Power Integrations, Inc.

2016 Incentive Award Plan

(As Approved by the Board of Directors on March 13, 2019)

(As Approved by the Stockholders on May 22, 2019)

(As Adjusted for the 1-for-1 Stock Dividend on August 19, 2020)

(As Approved by the Board of Directors on March 11, 2021)

(As Approved by the Stockholders on May 21, 2021)

(As Approved by the Board of Directors on March 13, 2025)

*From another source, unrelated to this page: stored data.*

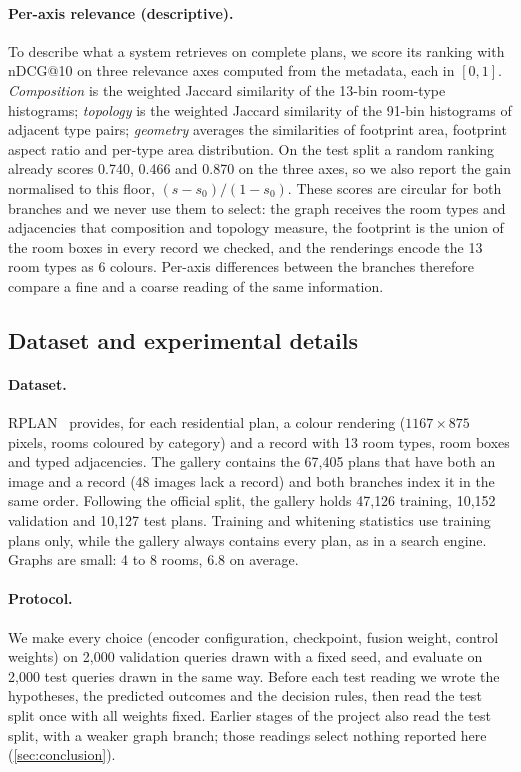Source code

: \paragraph{Per-axis relevance (descriptive).}
To describe what a system retrieves on complete plans, we score its ranking with nDCG@10 on three relevance axes computed from the metadata, each in $[0,1]$.
\emph{Composition} is the weighted Jaccard similarity of the 13-bin room-type histograms; \emph{topology} is the weighted Jaccard similarity of the 91-bin histograms of adjacent type pairs; \emph{geometry} averages the similarities of footprint area, footprint aspect ratio and per-type area distribution.
On the test split a random ranking already scores 0.740, 0.466 and 0.870 on the three axes, so we also report the gain normalised to this floor, $(s-s_0)/(1-s_0)$.
These scores are circular for both branches and we never use them to select: the graph receives the room types and adjacencies that composition and topology measure, the footprint is the union of the room boxes in every record we checked, and the renderings encode the 13 room types as 6 colours.
Per-axis differences between the branches therefore compare a fine and a coarse reading of the same information.

\subsection{Dataset and experimental details}
\label{sec:setup}


\paragraph{Dataset.}
RPLAN~\cite{wu2019rplan} provides, for each residential plan, a colour rendering ($1167\times875$ pixels, rooms coloured by category) and a record with 13 room types, room boxes and typed adjacencies.
The gallery contains the 67{,}405 plans that have both an image and a record (48 images lack a record) and both branches index it in the same order.
Following the official split, the gallery holds 47{,}126 training, 10{,}152 validation and 10{,}127 test plans.
Training and whitening statistics use training plans only, while the gallery always contains every plan, as in a search engine.
Graphs are small: 4 to 8 rooms, 6.8 on average.

\paragraph{Protocol.}
We make every choice (encoder configuration, checkpoint, fusion weight, control weights) on 2{,}000 validation queries drawn with a fixed seed, and evaluate on 2{,}000 test queries drawn in the same way.
Before each test reading we wrote the hypotheses, the predicted outcomes and the decision rules, then read the test split once with all weights fixed.
Earlier stages of the project also read the test split, with a weaker graph branch; those readings select nothing reported here (\cref{sec:conclusion}).

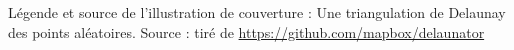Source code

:\thispagestyle{empty}
\vspace*{500pt} %
Légende et source de l'illustration de couverture : Une triangulation de Delaunay des points aléatoires. Source : tiré de \href{https://github.com/mapbox/delaunator}{https://github.com/mapbox/delaunator}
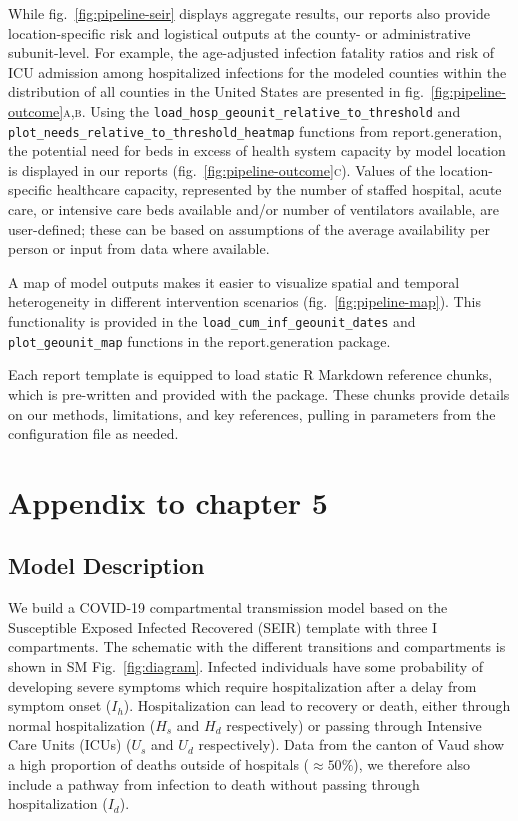 While fig.~\ref{fig:pipeline-seir} displays aggregate results, our reports also provide location-specific risk and logistical outputs at the county- or administrative subunit-level. For example, the age-adjusted infection fatality ratios and risk of ICU admission among hospitalized infections for the modeled counties within the distribution of all counties in the United States are presented in fig.~\ref{fig:pipeline-outcome}\textsc{a,b}. Using the \verb|load_hosp_geounit_relative_to_threshold| and \verb|plot_needs_relative_to_threshold_heatmap| functions from report.generation, the potential need for beds in excess of health system capacity by model location is displayed in our reports (fig.~\ref{fig:pipeline-outcome}\textsc{c}). Values of the location-specific healthcare capacity, represented by the number of staffed hospital, acute care, or intensive care beds available and/or number of ventilators available, are user-defined; these can be based on assumptions of the average availability per person or input from data where available.

A map of model outputs makes it easier to visualize spatial and temporal heterogeneity in different intervention scenarios (fig.~\ref{fig:pipeline-map}). This functionality is provided in the \verb|load_cum_inf_geounit_dates| and \verb|plot_geounit_map| functions in the report.generation package.

Each report template is equipped to load static R Markdown reference chunks, which is pre-written and provided with the package. These chunks provide details on our methods, limitations, and key references, pulling in parameters from the configuration file as needed.


\chapter{Appendix to chapter 5}

\section{Model Description}
We build a COVID-19 compartmental transmission model based on the Susceptible Exposed Infected Recovered (SEIR) template with three I compartments. The schematic with the different transitions and compartments is shown in SM Fig.~\ref{fig:diagram}. Infected individuals have some probability of developing severe symptoms which require hospitalization after a delay from symptom onset ($I_h$). Hospitalization can lead to recovery or death, either through normal hospitalization ($H_{s}$ and $H_d$ respectively) or passing through Intensive Care Units (ICUs) ($U_{s}$ and $U_d$ respectively). Data from the canton of Vaud show a high proportion of deaths outside of hospitals ($\approx 50\%$), we therefore also include a pathway from infection to death without passing through hospitalization ($I_d$). 


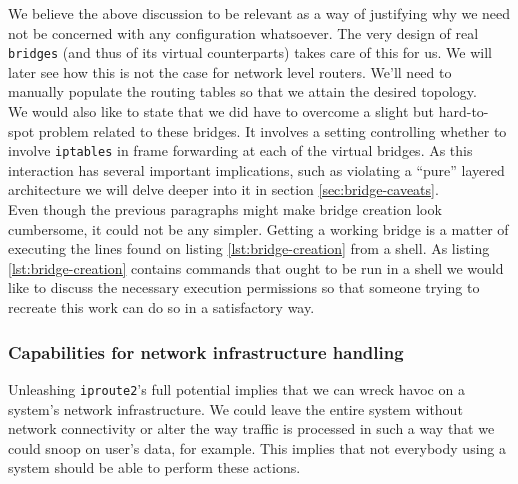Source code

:             We believe the above discussion to be relevant as a way of justifying why we need not be concerned with any configuration whatsoever. The very design of real \texttt{bridges} (and thus of its virtual counterparts) takes care of this for us. We will later see how this is not the case for network level routers. We'll need to manually populate the routing tables so that we attain the desired topology.\\

            We would also like to state that we did have to overcome a slight but hard-to-spot problem related to these bridges. It involves a setting controlling whether to involve \texttt{iptables} in frame forwarding at each of the virtual bridges. As this interaction has several important implications, such as violating a ``pure'' layered architecture we will delve deeper into it in section \ref{sec:bridge-caveats}.\\

            Even though the previous paragraphs might make bridge creation look cumbersome, it could not be any simpler. Getting a working bridge is a matter of executing the lines found on listing \ref{lst:bridge-creation} from a shell. As listing \ref{lst:bridge-creation} contains commands that ought to be run in a shell we would like to discuss the necessary execution permissions so that someone trying to recreate this work can do so in a satisfactory way.\\

            \subsubsection{Capabilities for network infrastructure handling}
                Unleashing \texttt{iproute2}'s full potential implies that we can wreck havoc on a system's network infrastructure. We could leave the entire system without network connectivity or alter the way traffic is processed in such a way that we could snoop on user's data, for example. This implies that not everybody using a system should be able to perform these actions.\\

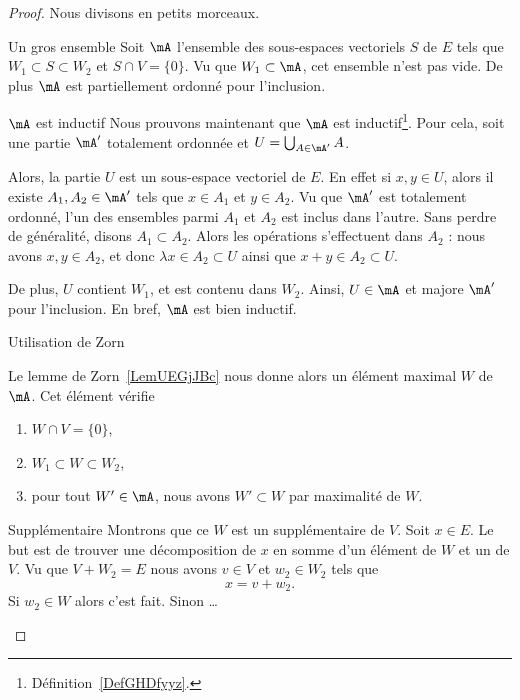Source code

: \begin{proof}
	Nous divisons en petits morceaux.
	\begin{subproof}
		\item[Un gros ensemble]
		Soit \( \mA\) l'ensemble des sous-espaces vectoriels \( S\) de \( E\) tels que \( W_1\subset S\subset W_2\) et \( S\cap V=\{ 0 \}\). Vu que \( W_1\subset \mA\), cet ensemble n'est pas vide. De plus \( \mA\) est partiellement ordonné pour l'inclusion.
		\item[\( \mA\) est inductif]
		Nous prouvons maintenant que \( \mA\) est inductif\footnote{Définition~\ref{DefGHDfyyz}.}. Pour cela, soit une partie \( \mA'\) totalement ordonnée et \( U=\bigcup_{A\in \mA'}A\).

		Alors, la partie \( U\) est un sous-espace vectoriel de \( E\). En effet si \( x,y\in U\), alors il existe \( A_1,A_2\in\mA'\) tels que \( x\in A_1\) et \( y\in A_2\). Vu que \( \mA'\) est totalement ordonné, l'un des ensembles parmi \( A_1\) et \( A_2\) est inclus dans l'autre. Sans perdre de généralité, disons \( A_1\subset A_2\). Alors les opérations s'effectuent dans \( A_2 \) : nous avons \( x,y\in A_2\), et donc \( \lambda x\in A_2\subset U\) ainsi que \( x+y\in A_2\subset U\).

		De plus, \( U \) contient \( W_1 \), et est contenu dans \( W_2\). Ainsi, \( U\in \mA\) et majore \( \mA'\) pour l'inclusion. En bref, \( \mA\) est bien inductif.
		\item[Utilisation de Zorn]

		Le lemme de Zorn~\ref{LemUEGjJBc} nous donne alors un élément maximal \( W\) de \( \mA\). Cet élément vérifie
		\begin{enumerate}
			\item
			      \( W\cap V=\{ 0 \}\),
			\item
			      \( W_1\subset W\subset W_2\),
			\item
			      pour tout \( W'\in\mA\), nous avons \( W'\subset W\) par maximalité de \( W\).
		\end{enumerate}
		\item[Supplémentaire]
		Montrons que ce \( W\) est un supplémentaire de \( V\). Soit \( x\in E\). Le but est de trouver une décomposition de \( x\) en somme d'un élément de \( W\) et un de \( V\). Vu que \( V+W_2=E\) nous avons \( v\in V\) et \( w_2\in W_2\) tels que
		\begin{equation}
			x=v+w_2.
		\end{equation}
		Si \( w_2\in W\) alors c'est fait. Sinon \ldots


\end{subproof}
\end{proof}
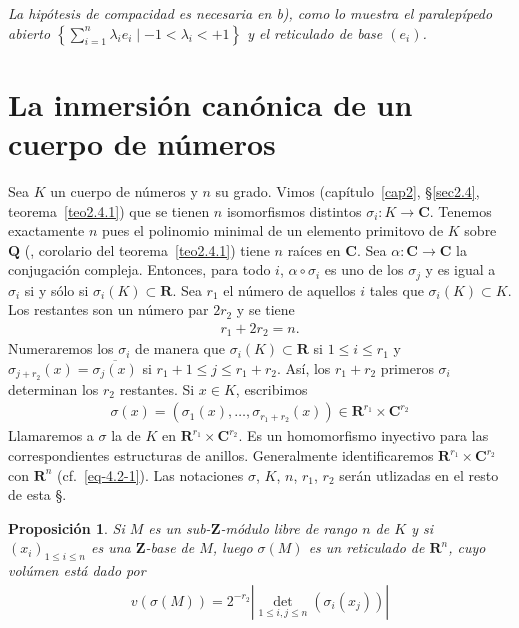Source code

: \documentclass[bibtotoc,leqno,spanish]{amsbook}
\let\emph\relax %
\newcommand{\RR}{\mathbf{R}}
\newcommand{\QQ}{\mathbf{Q}}
\newcommand{\ZZ}{\mathbf{Z}}
\newcommand{\CC}{\mathbf{C}}
\newcommand{\oline}[1]{\overline{#1}}
\newcommand{\abs}[1]{\left\lvert#1\right\rvert}
\renewcommand{\to}[1][]{\xrightarrow{#1}}
\numberwithin{equation}{section}
\newenvironment{comm}%
	{\begin{list}{}{\setlength{\leftmargin}{2\parindent}\setlength{\topsep}{\baselineskip}}\item\itshape}
	{\end{list}}
\theoremstyle{note}
\theoremstyle{note}
\newtheorem{proposition}{Proposici\'on}
\theoremstyle{rem}
\numberwithin{theorem}{section}
\numberwithin{proposition}{section}
\numberwithin{definition}{section}
\numberwithin{lemma}{section}
\numberwithin{corollary}{section}
\numberwithin{example}{section}
\numberwithin{footnote}{section}%
\begin{document}
\begin{comm}
La hip\'otesis de compacidad es necesaria en b), como lo muestra el paralep\'ipedo abierto
$\left\{\sum_{i=1}^{n}\lambda_{i}e_{i}\mid-1<\lambda_{i}<+1\right\}$ y el reticulado de base $(e_{i})$.
\end{comm}

\section{La inmersi\'on can\'onica de un cuerpo de n\'umeros}\label{sec4.2}

Sea $K$ un cuerpo de n\'umeros y $n$ su grado. Vimos
(cap\'itulo~\ref{cap2}, \S\ref{sec2.4}, teorema~\ref{teo2.4.1}) que se tienen $n$
isomorfismos distintos $\sigma_{i}:K\to\CC$. Tenemos exactamente $n$ pues el polinomio minimal de
un elemento primitovo de $K$ sobre $\QQ$ (\emph{ibid.}, corolario del teorema~\ref{teo2.4.1}) tiene $n$ ra\'ices en $\CC$. Sea
$\alpha:\CC\to\CC$ la conjugaci\'on compleja. Entonces, para todo $i$, $\alpha\circ\sigma_{i}$ es uno
de los $\sigma_{j}$ y es igual a $\sigma_{i}$ si y s\'olo si $\sigma_{i}(K)\subset\RR$. Sea $r_{1}$ el n\'umero
de aquellos $i$ tales que $\sigma_{i}(K)\subset K$. Los restantes son un n\'umero par $2r_{2}$ y
se tiene
\begin{gather}\label{eq-4.2-1}
r_{1}+2r_{2}=n.
\end{gather}
Numeraremos los $\sigma_{i}$ de manera que $\sigma_{i}(K)\subset\RR$ si $1\leq i\leq r_{1}$ y
$\sigma_{j+r_{2}}(x) = \oline{\sigma_{j}(x)}$ si $r_{1}+1\leq j\leq r_{1}+r_{2}$. As\'i, los $r_{1}+r_{2}$
primeros $\sigma_{i}$ determinan los $r_{2}$ restantes. Si $x\in K$, escribimos
\begin{gather}
\sigma(x) = (\sigma_{1}(x),\dots,\sigma_{r_{1}+r_{2}}(x))\in\RR^{r_{1}}\times\CC^{r_{2}}
\end{gather}
Llamaremos a $\sigma$ la \emph{inclusi\'on can\'onica} de $K$ en $\RR^{r_{1}}\times\CC^{r_{2}}$. Es un
homomorfismo inyectivo para las correspondientes estructuras de anillos. Generalmente identificaremos
$\RR^{r_{1}}\times\CC^{r_{2}}$ con $\RR^{n}$ (cf.~\eqref{eq-4.2-1}). Las notaciones $\sigma$, $K$, $n$, $r_{1}$, $r_{2}$
ser\'an utlizadas en el resto de esta \S.

\begin{proposition}\label{prop4.2.1}
Si $M$ es un sub-$\ZZ$-m\'odulo libre de rango $n$ de $K$ y si $(x_{i})_{1\leq i\leq n}$ es una $\ZZ$-base
de $M$, luego $\sigma(M)$ es un reticulado de $\RR^{n}$, cuyo vol\'umen est\'a dado por
\begin{gather}\label{eq-4.2-3}
v(\sigma(M)) = 2^{-r_{2}}\abs{\det_{1\leq i,j\leq n}(\sigma_{i}(x_{j}))}
\end{gather}
\end{proposition}
\end{document}
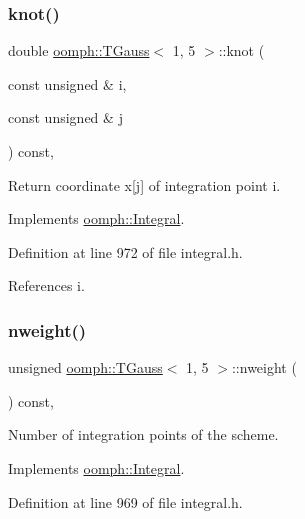 \subsubsection{\texorpdfstring{knot()}{knot()}}
{\footnotesize\ttfamily double \hyperlink{classoomph_1_1TGauss}{oomph\+::\+T\+Gauss}$<$ 1, 5 $>$\+::knot (\begin{DoxyParamCaption}\item[{const unsigned \&}]{i,  }\item[{const unsigned \&}]{j }\end{DoxyParamCaption}) const\hspace{0.3cm}{\ttfamily [inline]}, {\ttfamily [virtual]}}



Return coordinate x\mbox{[}j\mbox{]} of integration point i. 



Implements \hyperlink{classoomph_1_1Integral_a1a2122f99a87c18649bafdd9ed739758}{oomph\+::\+Integral}.



Definition at line 972 of file integral.\+h.



References i.

\mbox{\label{classoomph_1_1TGauss_3_011_00_015_01_4_ae4e019a763d30b8b9e16d55e6b139dcf}} 
\subsubsection{\texorpdfstring{nweight()}{nweight()}}
{\footnotesize\ttfamily unsigned \hyperlink{classoomph_1_1TGauss}{oomph\+::\+T\+Gauss}$<$ 1, 5 $>$\+::nweight (\begin{DoxyParamCaption}{ }\end{DoxyParamCaption}) const\hspace{0.3cm}{\ttfamily [inline]}, {\ttfamily [virtual]}}



Number of integration points of the scheme. 



Implements \hyperlink{classoomph_1_1Integral_a1a270de9d99a1fcf1d25a6c1017f65fa}{oomph\+::\+Integral}.



Definition at line 969 of file integral.\+h.

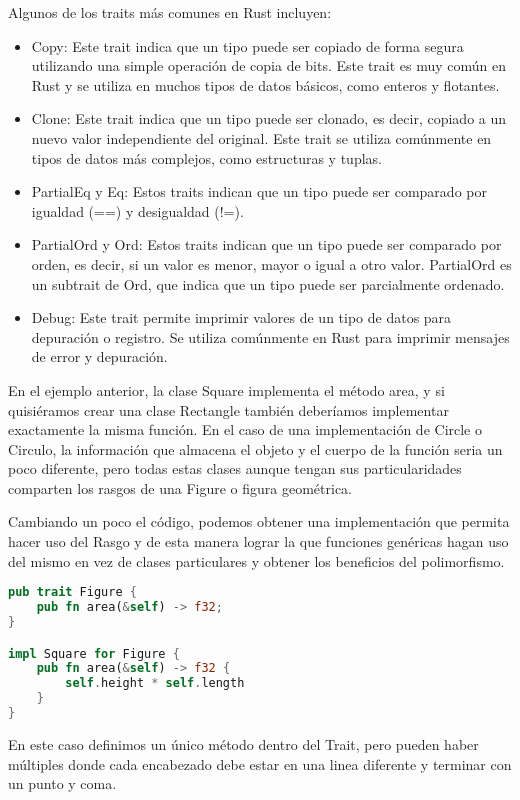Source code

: Algunos de los traits más comunes en Rust incluyen:
\begin{itemize}
    \item Copy: Este trait indica que un tipo puede ser copiado de forma segura utilizando una simple operación de copia de bits. Este trait es muy común en Rust y se utiliza en muchos tipos de datos básicos, como enteros y flotantes.
    \item  Clone: Este trait indica que un tipo puede ser clonado, es decir, copiado a un nuevo valor independiente del original. Este trait se utiliza comúnmente en tipos de datos más complejos, como estructuras y tuplas.
    \item PartialEq y Eq: Estos traits indican que un tipo puede ser comparado por igualdad (==) y desigualdad (!=).
    \item PartialOrd y Ord: Estos traits indican que un tipo puede ser comparado por orden, es decir, si un valor es menor, mayor o igual a otro valor. PartialOrd es un subtrait de Ord, que indica que un tipo puede ser parcialmente ordenado.
    \item Debug: Este trait permite imprimir valores de un tipo de datos para depuración o registro. Se utiliza comúnmente en Rust para imprimir mensajes de error y depuración.
\end{itemize}

En el ejemplo anterior, la clase Square implementa el método area, y si quisiéramos crear una clase Rectangle también deberíamos implementar exactamente la misma función. En el caso de una implementación de Circle o Circulo, la información que almacena el objeto y el cuerpo de la función \textit{} seria un poco diferente, pero todas estas clases aunque tengan sus particularidades comparten los rasgos de una Figure o figura geométrica.

Cambiando un poco el código, podemos obtener una implementación que permita hacer uso del Rasgo y de esta manera lograr la que funciones genéricas hagan uso del mismo en vez de clases particulares y obtener los beneficios del polimorfismo.

\begin{lstlisting}[language=Rust]
pub trait Figure {
    pub fn area(&self) -> f32;
}

impl Square for Figure {
    pub fn area(&self) -> f32 {
        self.height * self.length
    }
}
\end{lstlisting}

En este caso definimos un único método dentro del Trait, pero pueden haber múltiples donde cada encabezado debe estar en una linea diferente y terminar con un punto y coma.

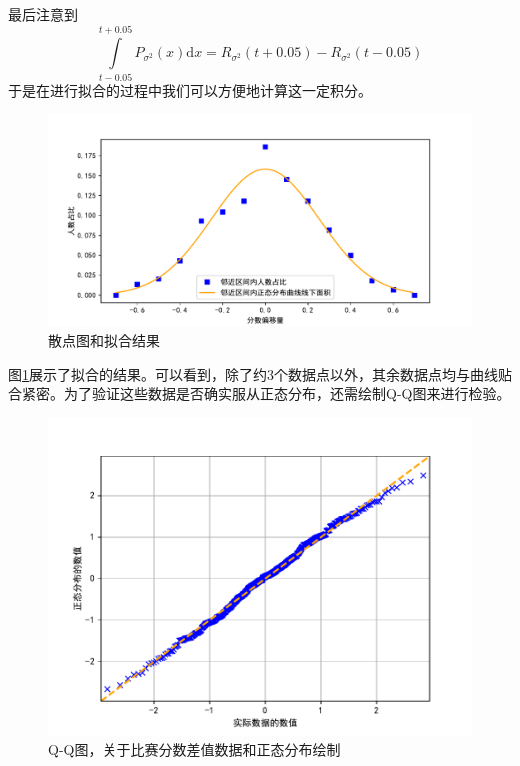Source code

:         最后注意到 $$\int\limits_{t-0.05}^{t+0.05} P_{\sigma^2}(x)\mathrm{d} x=R_{\sigma^2}(t+0.05)-R_{\sigma^2}(t-0.05)$$ 于是在进行拟合的过程中我们可以方便地计算这一定积分。

        \begin{figure}
            \centering
            \includegraphics[width=\textwidth]{fig/fittingOffsets.pdf}
            \caption{散点图和拟合结果}
            \label{fig:fittingOffsetsByNormalDistribution}
        \end{figure}

        \vspace{1.5ex}

        图\ref{fig:fittingOffsetsByNormalDistribution}展示了拟合的结果。可以看到，除了约$3$个数据点以外，其余数据点均与曲线贴合紧密。为了验证这些数据是否确实服从正态分布，还需绘制Q-Q图来进行检验。

        \begin{figure}
            \centering
            \includegraphics[width=\textwidth]{fig/QQPlot.pdf}
            \caption{Q-Q图，关于比赛分数差值数据和正态分布绘制}
            \label{fig:QQPlot}
        \end{figure}

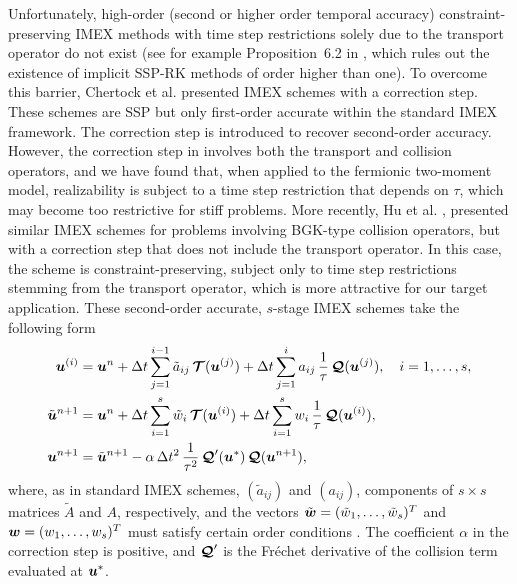 Unfortunately, high-order (second or higher order temporal accuracy) constraint-preserving IMEX methods with time step restrictions solely due to the transport operator do not exist (see for example Proposition~6.2 in \cite{gottlieb_etal_2001}, which rules out the existence of implicit SSP-RK methods of order higher than one).  
To overcome this barrier, Chertock et al. \cite{chertock_etal_2015} presented IMEX schemes with a correction step.  
These schemes are SSP but only first-order accurate within the standard IMEX framework.  
The correction step is introduced to recover second-order accuracy.  
However, the correction step in \cite{chertock_etal_2015} involves both the transport and collision operators, and we have found that, when applied to the fermionic two-moment model, realizability is subject to a time step restriction that depends on $\tau$, which may become too restrictive for stiff problems.  
More recently, Hu et al. \cite{hu_etal_2018}, presented similar IMEX schemes for problems involving BGK-type collision operators, but with a correction step that does not include the transport operator.  
In this case, the scheme is constraint-preserving, subject only to time step restrictions stemming from the transport operator, which is more attractive for our target application.  
These second-order accurate, $s$-stage IMEX schemes take the following form \cite{hu_etal_2018}
\begin{align}
  \boldsymbol{u}^{(i)}
  &=\boldsymbol{u}^{n}
  +\Delta t\sum_{j=1}^{i-1}\tilde{a}_{ij}\,\boldsymbol{\mathcal{T}}(\boldsymbol{u}^{(j)})
  +\Delta t\sum_{j=1}^{i}a_{ij}\,\frac{1}{\tau}\,\boldsymbol{\mathcal{Q}}(\boldsymbol{u}^{(j)}),
  \quad i=1,\ldots,s, \label{imexStages} \\
  \tilde{\boldsymbol{u}}^{n+1}
  &=\boldsymbol{u}^{n}
  +\Delta t\sum_{i=1}^{s}\tilde{w}_{i}\,\boldsymbol{\mathcal{T}}(\boldsymbol{u}^{(i)})
  +\Delta t\sum_{i=1}^{s}w_{i}\,\frac{1}{\tau}\,\boldsymbol{\mathcal{Q}}(\boldsymbol{u}^{(i)}), \label{imexIntermediate} \\
  \boldsymbol{u}^{n+1}
  &=\tilde{\boldsymbol{u}}^{n+1}-\alpha\,\Delta t^{2}\,\frac{1}{\tau^{2}}\,\boldsymbol{\mathcal{Q}}'(\boldsymbol{u}^{*})\,\boldsymbol{\mathcal{Q}}(\boldsymbol{u}^{n+1}), \label{eq:imexCorrection}
\end{align}
where, as in standard IMEX schemes, $(\tilde{a}_{ij})$ and $(a_{ij})$, components of $s\times s$ matrices $\tilde{A}$ and $A$, respectively, and the vectors $\tilde{\boldsymbol{w}}=(\tilde{w}_{1},\ldots,\tilde{w}_{s})^{T}$ and $\boldsymbol{w}=(w_{1},\ldots,w_{s})^{T}$ must satisfy certain order conditions \cite{pareschiRusso_2005}.  
The coefficient $\alpha$ in the correction step is positive, and $\boldsymbol{\mathcal{Q}}'$ is the Fr{\'e}chet derivative of the collision term evaluated at $\boldsymbol{u}^{*}$.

(As Approved by the Stockholders on May 15, 2025)

1.General.
(a)Eligible Award Recipients.  Employees, Directors and Consultants are eligible to receive Awards.
(b)Available Awards.  The Plan provides for the grant of the following types of Awards: (i) Restricted Stock Unit Awards; (ii) Performance Stock Unit Awards; and (iii) Performance Cash Awards.  For the avoidance of doubt, no other forms of equity-based awards, including but not limited to stock options and stock appreciation rights, may be granted under the Plan.
(c)Purpose.  The Plan, through the granting of Awards, is intended to help the Company secure and retain the services of eligible Award recipients and provide incentives for such persons to exert maximum efforts for the success of the Company and any Affiliate.
2.Administration.
(a)Administration by Board.  The Board will administer the Plan.  The Board may delegate administration of the Plan to a Committee or Committees, as provided in Section 2(c).
(b)Powers of Board.  The Board will have the power, subject to, and within the limitations of, the express provisions of the Plan:
(i)To determine (A) who will be granted Awards; (B) when and how each Award will be granted; (C) what type of Award will be granted; (D) the provisions of each Award (which need not be identical), including when a person will be permitted to receive cash or Common Stock under the Award; (E) the number of shares of Common Stock subject to, or the cash value of, an Award; and (F) the Fair Market Value applicable to an Award.
(ii)To construe and interpret the Plan and Awards granted under it, and to establish, amend and revoke rules and regulations for administration of the Plan and Awards.  The Board, in the exercise of these powers, may correct any defect, omission or inconsistency in the Plan or in any Award Agreement or in the written terms of a Performance Cash Award, in a manner and to the extent it will deem necessary or expedient to make the Plan or Award fully effective.
(iii)To settle all controversies regarding the Plan and Awards granted under it.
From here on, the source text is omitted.